OBJECTIVES: The current study was designed to test the hypothesis that maternally administered methamphetamine decreases fetal PaO2 by reducing uterine blood flow and to determine the cardiovascular and blood gas responses to varying doses of methamphetamine given both to the fetus and the mother. STUDY DESIGN: Nine near-term pregnant sheep were surgically instrumented to measure maternal and fetal blood pressure and heart rate and uterine and umbilical blood flow. Fetal blood gases and pH were determined before and after each dose of methamphetamine. Methamphetamine was administered as intravenous bolus injections (30 to 35 minutes separating administration of each dose) into the maternal femoral vein in increasing doses of 0.03, 0.1, 0.3, and 1.0 mg/kg and on a separate days to the fetus into the hind limb vein as doses of 0.03, 0.1, 0.3, 1.0, and 3.0 mg/kg estimated fetal weight. RESULTS: Maternal methamphetamine administration produced a dose-related increase in maternal and fetal blood pressure and uterine vascular resistance, whereas uterine blood flow decreased in a dose-related fashion. Umbilical blood flow tended to increase slightly, but this did not reach significance. Fetal PaO2 decreased significantly, whereas fetal pH decreased only modestly. Direct fetal administration of methamphetamine produced dose-related increases in fetal blood pressure and umbilical blood flow and a significant decrease in fetal pH but no change in fetal PaO2. CONCLUSIONS: The fetal PaO2 decrease observed after maternal administration of methamphetamine appears to be a result of decreased uteroplacental perfusion, whereas the observed changes in fetal blood pressure and fetal pH appear to be a result of the direct action of methamphetamine on the fetus.

Maternal and fetal cardiovascular responses to methamphetamine in the pregnant sheep.

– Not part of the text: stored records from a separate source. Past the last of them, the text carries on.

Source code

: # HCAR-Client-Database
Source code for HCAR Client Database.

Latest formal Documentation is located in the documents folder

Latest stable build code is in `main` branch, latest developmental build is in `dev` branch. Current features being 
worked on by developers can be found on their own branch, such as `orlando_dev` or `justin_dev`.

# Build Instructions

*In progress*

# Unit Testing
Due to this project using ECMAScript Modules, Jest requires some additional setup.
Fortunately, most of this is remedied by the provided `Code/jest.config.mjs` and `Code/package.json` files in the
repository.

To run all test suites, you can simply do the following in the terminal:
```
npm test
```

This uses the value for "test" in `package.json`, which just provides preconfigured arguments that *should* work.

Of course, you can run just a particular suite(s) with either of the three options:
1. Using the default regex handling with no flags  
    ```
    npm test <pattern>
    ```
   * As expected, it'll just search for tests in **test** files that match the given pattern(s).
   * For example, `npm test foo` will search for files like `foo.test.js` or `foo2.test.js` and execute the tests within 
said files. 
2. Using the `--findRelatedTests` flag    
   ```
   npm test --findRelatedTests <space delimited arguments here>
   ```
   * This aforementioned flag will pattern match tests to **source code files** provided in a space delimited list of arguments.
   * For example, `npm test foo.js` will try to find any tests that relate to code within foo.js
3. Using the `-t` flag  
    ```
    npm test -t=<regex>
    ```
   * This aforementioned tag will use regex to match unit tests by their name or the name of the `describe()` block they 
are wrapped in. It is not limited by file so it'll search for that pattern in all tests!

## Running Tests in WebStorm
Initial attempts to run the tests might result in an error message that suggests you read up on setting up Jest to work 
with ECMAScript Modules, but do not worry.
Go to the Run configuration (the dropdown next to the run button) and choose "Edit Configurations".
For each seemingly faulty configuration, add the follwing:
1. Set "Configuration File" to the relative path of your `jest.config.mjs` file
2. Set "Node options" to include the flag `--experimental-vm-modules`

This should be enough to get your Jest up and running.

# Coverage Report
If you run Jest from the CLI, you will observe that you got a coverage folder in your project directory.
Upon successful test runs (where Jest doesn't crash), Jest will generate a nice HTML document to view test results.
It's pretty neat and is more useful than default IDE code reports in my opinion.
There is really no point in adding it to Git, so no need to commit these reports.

OBJECTIVES: Our purpose was to evaluate the maternal and fetal cardiovascular effects of maternally administered methamphetamine and to determine the extent of placental transfer. STUDY DESIGN: Seven near-term pregnant sheep were surgically instrumented to measure maternal and fetal blood pressure and heart rate, cardiac output, uterine flow, and umbilical flow. A single dose of methamphetamine 1 mg/kg was administered as a bolus to study maternal and fetal cardiovascular responses and placental transfer. RESULTS: Maternal administration of methamphetamine caused increases in maternal blood pressure, heart rate, cardiac output, and systemic vascular resistance and decreased uterine blood flow. Peak maternal changes occurred within 10 minutes after methamphetamine administration and were near baseline by 180 minutes. Fetal blood pressure increased and returned slowly to baseline by 2 hours. After an initial decrease fetal heart rate increased above baseline values over the next 2 hours. Umbilical blood flow also decreased initially and then increased slightly. Fetal pH and PO2 tended to decrease. Maternal and fetal methamphetamine levels reached a maximum of 2.9 and 1.9 micrograms/ml, respectively. Rapid and significant placental transfer, delayed excretion into the amniotic fluid, and slow elimination from the maternal and fetal circulation were demonstrated. CONCLUSION: Methamphetamine readily crosses the ovine placenta, producing significant and long-lasting maternal and fetal cardiovascular effects, which may have long-term consequences, especially if administered repetitively.